The Story Behind Resilience: An Autistic BCBA’s Journey to Founding an ABA Organization

Armando shares how that early faith—and a support system that never stopped showing up—carried him from special education teacher to Board Certified Behavior Analyst (BCBA), podcaster, and ultimately the founder of Autism International Consulting, one of the only autistic-owned ABA companies in Texas.

Armando Bernal was diagnosed with autism at age three. Doctors told his mother he might never speak. Instead, his family chose a different script—one written with grit, curiosity, trips to the public library, and a steadfast belief that independence was possible. In this week’s episode, Armando shares how that early faith—and a support system that never stopped showing up—carried him from special education teacher to Board Certified Behavior Analyst (BCBA), podcaster, and ultimately the founder of Autism International Consulting, one of the only autistic-owned ABA companies in Texas.

“We shouldn’t just talk about autistic individuals—we should talk with them and give them a seat at the table.”

From early diagnosis to a life of advocacy

Armando’s communication began with sounds and playful approximations—bzzb for bug, choo-choo for train—before language flourished. Social cues remained challenging, and still do, but the constant family support (his mom, dad, sister, now his wife) anchored him through school, college (Texas A&M), and early work as a special education teacher. A classroom moment—accidentally reinforcing a student’s behavior—sparked a turning point. Searching for better answers led him to the Behavioral Observations podcast, graduate training, and his BCBA.

Building an autistic-owned ABA company

In 2020, Armando launched his own podcast (A Different Path). With his sister’s encouragement, he later founded Autism International Consulting—now a ~30-person practice serving all ages across Houston with in-home, in-clinic, and international consultation. They accept all insurances, including Medicaid, and proudly employ neurodiverse clinicians and technicians.

Core values that set the clinic apart:

  • Self-advocacy: Clients are partners in care. Goals begin with their wants and needs.
  • Transparency: Parents are invited to ask anything; weekly parent meetings and trainings are standard.
  • Curiosity (staff mindset): Therapists and BCBAs are encouraged to question, surface ideas, and evolve practice.
  • Innovation: From virtual reality and tech-assisted social play to community generalization trips (think the Houston Zoo), the team designs therapy that feels like life—not a lab.
  • Safety: Cameras throughout the building support oversight in line with HIPAA requirements.

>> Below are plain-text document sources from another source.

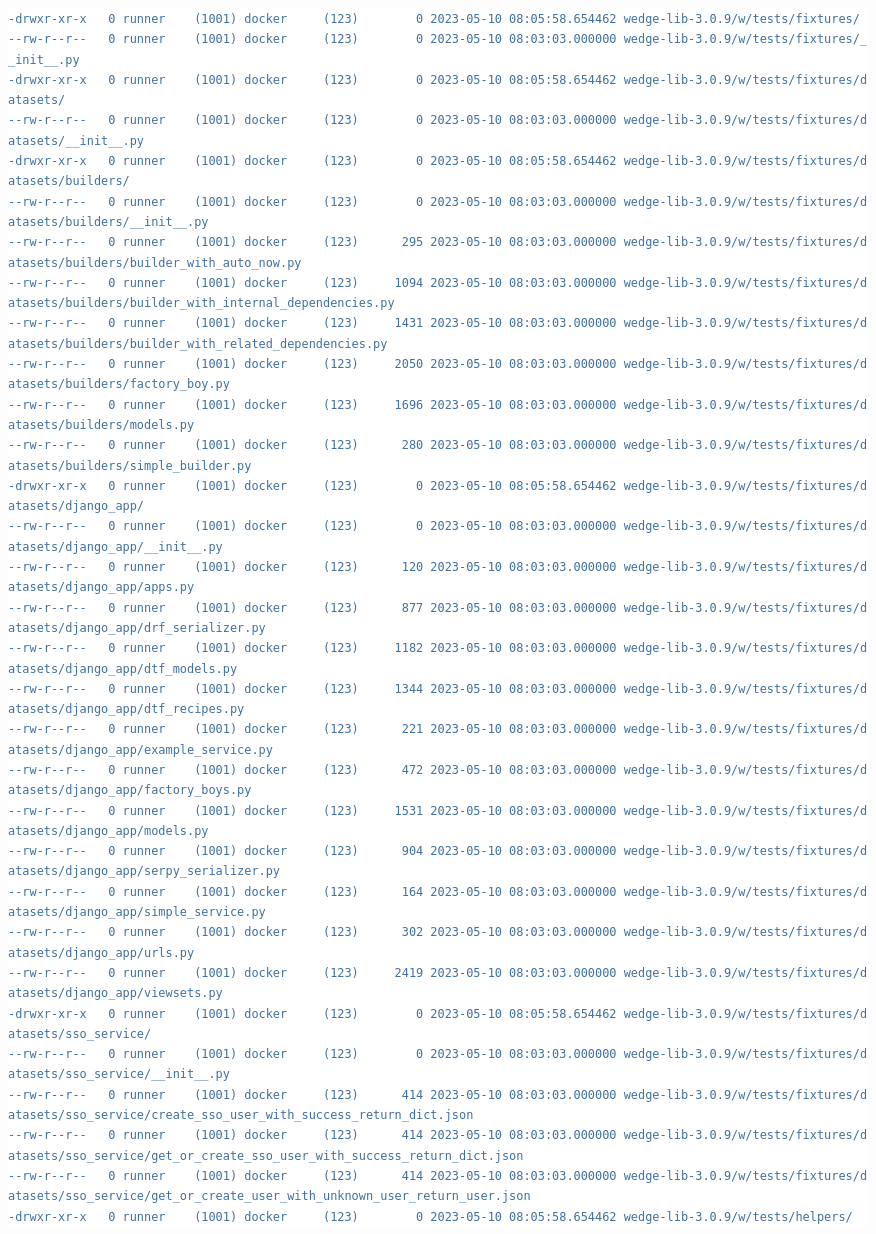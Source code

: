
 ```diff
-drwxr-xr-x   0 runner    (1001) docker     (123)        0 2023-05-10 08:05:58.654462 wedge-lib-3.0.9/w/tests/fixtures/
--rw-r--r--   0 runner    (1001) docker     (123)        0 2023-05-10 08:03:03.000000 wedge-lib-3.0.9/w/tests/fixtures/__init__.py
-drwxr-xr-x   0 runner    (1001) docker     (123)        0 2023-05-10 08:05:58.654462 wedge-lib-3.0.9/w/tests/fixtures/datasets/
--rw-r--r--   0 runner    (1001) docker     (123)        0 2023-05-10 08:03:03.000000 wedge-lib-3.0.9/w/tests/fixtures/datasets/__init__.py
-drwxr-xr-x   0 runner    (1001) docker     (123)        0 2023-05-10 08:05:58.654462 wedge-lib-3.0.9/w/tests/fixtures/datasets/builders/
--rw-r--r--   0 runner    (1001) docker     (123)        0 2023-05-10 08:03:03.000000 wedge-lib-3.0.9/w/tests/fixtures/datasets/builders/__init__.py
--rw-r--r--   0 runner    (1001) docker     (123)      295 2023-05-10 08:03:03.000000 wedge-lib-3.0.9/w/tests/fixtures/datasets/builders/builder_with_auto_now.py
--rw-r--r--   0 runner    (1001) docker     (123)     1094 2023-05-10 08:03:03.000000 wedge-lib-3.0.9/w/tests/fixtures/datasets/builders/builder_with_internal_dependencies.py
--rw-r--r--   0 runner    (1001) docker     (123)     1431 2023-05-10 08:03:03.000000 wedge-lib-3.0.9/w/tests/fixtures/datasets/builders/builder_with_related_dependencies.py
--rw-r--r--   0 runner    (1001) docker     (123)     2050 2023-05-10 08:03:03.000000 wedge-lib-3.0.9/w/tests/fixtures/datasets/builders/factory_boy.py
--rw-r--r--   0 runner    (1001) docker     (123)     1696 2023-05-10 08:03:03.000000 wedge-lib-3.0.9/w/tests/fixtures/datasets/builders/models.py
--rw-r--r--   0 runner    (1001) docker     (123)      280 2023-05-10 08:03:03.000000 wedge-lib-3.0.9/w/tests/fixtures/datasets/builders/simple_builder.py
-drwxr-xr-x   0 runner    (1001) docker     (123)        0 2023-05-10 08:05:58.654462 wedge-lib-3.0.9/w/tests/fixtures/datasets/django_app/
--rw-r--r--   0 runner    (1001) docker     (123)        0 2023-05-10 08:03:03.000000 wedge-lib-3.0.9/w/tests/fixtures/datasets/django_app/__init__.py
--rw-r--r--   0 runner    (1001) docker     (123)      120 2023-05-10 08:03:03.000000 wedge-lib-3.0.9/w/tests/fixtures/datasets/django_app/apps.py
--rw-r--r--   0 runner    (1001) docker     (123)      877 2023-05-10 08:03:03.000000 wedge-lib-3.0.9/w/tests/fixtures/datasets/django_app/drf_serializer.py
--rw-r--r--   0 runner    (1001) docker     (123)     1182 2023-05-10 08:03:03.000000 wedge-lib-3.0.9/w/tests/fixtures/datasets/django_app/dtf_models.py
--rw-r--r--   0 runner    (1001) docker     (123)     1344 2023-05-10 08:03:03.000000 wedge-lib-3.0.9/w/tests/fixtures/datasets/django_app/dtf_recipes.py
--rw-r--r--   0 runner    (1001) docker     (123)      221 2023-05-10 08:03:03.000000 wedge-lib-3.0.9/w/tests/fixtures/datasets/django_app/example_service.py
--rw-r--r--   0 runner    (1001) docker     (123)      472 2023-05-10 08:03:03.000000 wedge-lib-3.0.9/w/tests/fixtures/datasets/django_app/factory_boys.py
--rw-r--r--   0 runner    (1001) docker     (123)     1531 2023-05-10 08:03:03.000000 wedge-lib-3.0.9/w/tests/fixtures/datasets/django_app/models.py
--rw-r--r--   0 runner    (1001) docker     (123)      904 2023-05-10 08:03:03.000000 wedge-lib-3.0.9/w/tests/fixtures/datasets/django_app/serpy_serializer.py
--rw-r--r--   0 runner    (1001) docker     (123)      164 2023-05-10 08:03:03.000000 wedge-lib-3.0.9/w/tests/fixtures/datasets/django_app/simple_service.py
--rw-r--r--   0 runner    (1001) docker     (123)      302 2023-05-10 08:03:03.000000 wedge-lib-3.0.9/w/tests/fixtures/datasets/django_app/urls.py
--rw-r--r--   0 runner    (1001) docker     (123)     2419 2023-05-10 08:03:03.000000 wedge-lib-3.0.9/w/tests/fixtures/datasets/django_app/viewsets.py
-drwxr-xr-x   0 runner    (1001) docker     (123)        0 2023-05-10 08:05:58.654462 wedge-lib-3.0.9/w/tests/fixtures/datasets/sso_service/
--rw-r--r--   0 runner    (1001) docker     (123)        0 2023-05-10 08:03:03.000000 wedge-lib-3.0.9/w/tests/fixtures/datasets/sso_service/__init__.py
--rw-r--r--   0 runner    (1001) docker     (123)      414 2023-05-10 08:03:03.000000 wedge-lib-3.0.9/w/tests/fixtures/datasets/sso_service/create_sso_user_with_success_return_dict.json
--rw-r--r--   0 runner    (1001) docker     (123)      414 2023-05-10 08:03:03.000000 wedge-lib-3.0.9/w/tests/fixtures/datasets/sso_service/get_or_create_sso_user_with_success_return_dict.json
--rw-r--r--   0 runner    (1001) docker     (123)      414 2023-05-10 08:03:03.000000 wedge-lib-3.0.9/w/tests/fixtures/datasets/sso_service/get_or_create_user_with_unknown_user_return_user.json
-drwxr-xr-x   0 runner    (1001) docker     (123)        0 2023-05-10 08:05:58.654462 wedge-lib-3.0.9/w/tests/helpers/
```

Armando’s leadership philosophy is refreshingly human: clinics should look like places kids want to be. Bounce houses, Nintendo Switch, and playful environments become tools for engagement—and for meeting insurance goals without losing joy.

Advice for autistic leaders and clinicians

Armando now hears regularly from autistic students and professionals exploring ABA. His message is simple: go for it. The worst outcome is a “no.” The best? A dream realized—and a community changed. He measures success with a daily gut-check:

“Did I do a good job for my patient, or did I do a good job for my company?”

The goal is always independence—skills that outlast services so kids can build memories with peers without a therapist in every scene.

Fatherhood, empathy, and a wider lens

Two months into becoming a dad, Armando admits he cried the day his daughter was born—and that time already feels fast and tender. Fatherhood sharpened his empathy for parents’ worries and reinforced his commitment to a clinic culture that feels safe, welcoming, and inviting. The team added quarterly parent meetups—coffee, donuts, a short BCBA presentation, and time to connect—because having a tribe matters.

A line he recently encountered now guides his evenings:

“Every day you live is just another day for you—but every day for your child, that’s their childhood.”

So the phone goes down, the songs come out, and the world pauses for bedtime snuggles—because these moments don’t loop back.